Само собою разумеется, что военные успехи изменили бы все положение, но, увы, этих успехов, после первой удачи — кратковременного захвата Восточной Пруссии и взятия Львова, не было. О степени впечатлительности массового рядового обывателя к действиям на фронте можно было судить, быть может, в особенности по провинциальной среде. Так, в Твери, где я прожил первое полугодие войны, известие о падении Львова, взятого нами, если память не изменяет, 30 августа[671], т. е. лишь шесть недель после начала военных действий, произвело громовое впечатление. Начавшие прибывать в тверские госпиталя раненые, преимущественно с австрийского фронта, были в весьма приподнятом настроении. В один голос они говорили, что «наших на фронте видимо-невидимо» и что наши успехи обеспечены. Настроение это передавалось местному населению, и толки о весьма близком окончании войны приняли массовый характер. Увы, продолжалось это настроение недолго. Гибель армии Самсонова под Сольдау[672] произвела тем более потрясающее впечатление, чем меньше она была ожиданна. Это был удар грома при ясном небе. Надо сказать, что и самое извещение об этом поражении было составлено чрезвычайно неудачно. Извещение это, оканчивавшееся выражением надежды, что все же это поражение не означает потери всей войны, наводило как раз на обратные мысли. Русскому человеку в ту пору и в голову не приходило, что война может окончиться нашим поражением, и самое упоминание об этом, хотя и в виде отрицания такой возможности, вселило глухую тревогу и колебало крепкую до того уверенность в нашем, при участии мощных союзников, скором торжестве. На почве этой тревоги, как это неизменно в таких случаях бывает, поползли темные слухи об измене. Где они нарождались, откуда они шли, не было возможности дознаться, и насколько в их распространении участвовали уже в то время революционные элементы и тайные немецкие агенты, трудно сказать. Во всяком случае, недостатка и в своих пессимистах, отнюдь не преследовавших при этом антинациональных целей, не было. Так, случалось, что те же лица, которые за несколько дней до известия о поражении под Сольдау распространялись на тему «гром победы раздавайся», с похоронными лицами провозглашали: «Все пропало».

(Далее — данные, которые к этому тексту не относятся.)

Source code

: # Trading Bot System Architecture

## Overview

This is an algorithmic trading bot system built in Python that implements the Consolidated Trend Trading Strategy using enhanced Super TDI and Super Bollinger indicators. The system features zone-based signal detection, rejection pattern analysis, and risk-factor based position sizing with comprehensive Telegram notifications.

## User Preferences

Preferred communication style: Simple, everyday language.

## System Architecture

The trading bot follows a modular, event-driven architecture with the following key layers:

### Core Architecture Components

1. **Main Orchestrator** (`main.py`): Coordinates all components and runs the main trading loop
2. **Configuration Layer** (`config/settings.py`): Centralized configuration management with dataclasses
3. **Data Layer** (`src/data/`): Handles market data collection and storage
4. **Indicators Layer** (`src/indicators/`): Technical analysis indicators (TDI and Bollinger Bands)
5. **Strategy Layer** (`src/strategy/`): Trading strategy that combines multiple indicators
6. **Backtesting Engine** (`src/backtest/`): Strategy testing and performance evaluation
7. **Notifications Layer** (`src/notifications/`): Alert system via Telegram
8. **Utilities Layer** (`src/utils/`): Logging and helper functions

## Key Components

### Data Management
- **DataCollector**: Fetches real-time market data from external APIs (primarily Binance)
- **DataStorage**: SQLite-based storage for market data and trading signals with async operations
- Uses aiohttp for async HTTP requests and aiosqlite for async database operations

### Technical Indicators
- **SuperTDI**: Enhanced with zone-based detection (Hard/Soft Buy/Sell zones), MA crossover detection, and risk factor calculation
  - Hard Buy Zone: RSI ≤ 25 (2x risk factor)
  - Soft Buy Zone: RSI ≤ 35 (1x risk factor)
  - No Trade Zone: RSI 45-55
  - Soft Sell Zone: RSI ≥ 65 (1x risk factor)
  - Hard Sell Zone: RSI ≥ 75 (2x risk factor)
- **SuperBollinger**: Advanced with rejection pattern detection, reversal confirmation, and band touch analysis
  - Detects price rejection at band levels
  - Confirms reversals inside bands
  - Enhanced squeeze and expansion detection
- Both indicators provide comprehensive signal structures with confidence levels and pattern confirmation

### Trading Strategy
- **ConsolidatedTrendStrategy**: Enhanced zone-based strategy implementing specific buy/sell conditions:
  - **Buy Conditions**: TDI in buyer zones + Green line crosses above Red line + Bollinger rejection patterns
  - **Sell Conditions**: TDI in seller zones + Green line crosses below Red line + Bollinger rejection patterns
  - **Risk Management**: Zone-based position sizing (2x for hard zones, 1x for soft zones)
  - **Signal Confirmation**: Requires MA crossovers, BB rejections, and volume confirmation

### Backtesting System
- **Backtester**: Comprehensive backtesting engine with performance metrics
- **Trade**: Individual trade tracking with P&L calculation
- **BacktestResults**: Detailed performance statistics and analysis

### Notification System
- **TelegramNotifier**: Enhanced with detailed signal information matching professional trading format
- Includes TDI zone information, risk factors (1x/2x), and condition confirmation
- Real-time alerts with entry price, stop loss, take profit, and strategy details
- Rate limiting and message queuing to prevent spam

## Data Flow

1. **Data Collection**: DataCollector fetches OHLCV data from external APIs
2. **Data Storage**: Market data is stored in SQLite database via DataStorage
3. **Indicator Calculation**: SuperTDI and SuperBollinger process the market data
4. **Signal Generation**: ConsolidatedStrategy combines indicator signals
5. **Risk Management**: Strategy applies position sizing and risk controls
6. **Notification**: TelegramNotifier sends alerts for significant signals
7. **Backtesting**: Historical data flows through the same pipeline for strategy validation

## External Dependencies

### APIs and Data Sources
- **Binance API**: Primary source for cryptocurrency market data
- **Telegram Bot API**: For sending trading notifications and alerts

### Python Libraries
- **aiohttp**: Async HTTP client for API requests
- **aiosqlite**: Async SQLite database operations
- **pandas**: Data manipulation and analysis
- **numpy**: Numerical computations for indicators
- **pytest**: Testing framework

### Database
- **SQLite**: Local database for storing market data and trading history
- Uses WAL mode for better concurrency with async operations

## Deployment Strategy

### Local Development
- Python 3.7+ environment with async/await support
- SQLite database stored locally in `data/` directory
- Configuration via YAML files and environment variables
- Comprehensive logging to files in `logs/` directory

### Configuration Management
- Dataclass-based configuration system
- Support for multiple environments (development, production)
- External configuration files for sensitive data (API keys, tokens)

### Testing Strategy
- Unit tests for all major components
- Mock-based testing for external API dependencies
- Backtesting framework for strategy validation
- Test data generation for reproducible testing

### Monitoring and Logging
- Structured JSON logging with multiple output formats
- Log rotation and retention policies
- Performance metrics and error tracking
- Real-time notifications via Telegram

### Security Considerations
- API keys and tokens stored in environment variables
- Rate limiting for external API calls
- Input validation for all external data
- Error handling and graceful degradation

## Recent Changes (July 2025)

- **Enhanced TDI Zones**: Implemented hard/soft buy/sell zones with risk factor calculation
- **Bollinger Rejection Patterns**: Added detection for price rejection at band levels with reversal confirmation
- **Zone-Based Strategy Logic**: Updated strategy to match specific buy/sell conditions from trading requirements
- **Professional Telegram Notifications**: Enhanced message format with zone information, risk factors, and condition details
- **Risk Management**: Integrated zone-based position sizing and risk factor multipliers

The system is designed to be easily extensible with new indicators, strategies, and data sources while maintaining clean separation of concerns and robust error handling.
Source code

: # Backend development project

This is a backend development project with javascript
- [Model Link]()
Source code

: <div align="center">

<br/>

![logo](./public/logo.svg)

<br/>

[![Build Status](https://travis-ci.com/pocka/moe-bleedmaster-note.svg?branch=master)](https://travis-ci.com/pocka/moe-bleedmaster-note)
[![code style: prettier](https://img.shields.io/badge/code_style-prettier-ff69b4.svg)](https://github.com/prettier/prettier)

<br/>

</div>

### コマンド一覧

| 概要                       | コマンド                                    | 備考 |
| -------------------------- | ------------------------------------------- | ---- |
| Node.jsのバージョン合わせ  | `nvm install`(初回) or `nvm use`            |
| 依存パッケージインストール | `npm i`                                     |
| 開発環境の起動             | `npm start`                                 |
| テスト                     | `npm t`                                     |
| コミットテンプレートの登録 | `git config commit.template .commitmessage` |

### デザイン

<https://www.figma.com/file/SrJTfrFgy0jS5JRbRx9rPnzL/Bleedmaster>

Прекратившийся вскорости после этого маневренный период войны и принятие ею на долгое время характера войны позиционной, окопной, имели и другое последствие: обыватель как-то потерял интерес к сведениям с фронта. Война превратилась в его сознании в какую-то длительную, преисполненную всевозможных угроз, вечно ноющую и постороннюю его повседневной жизни болячку.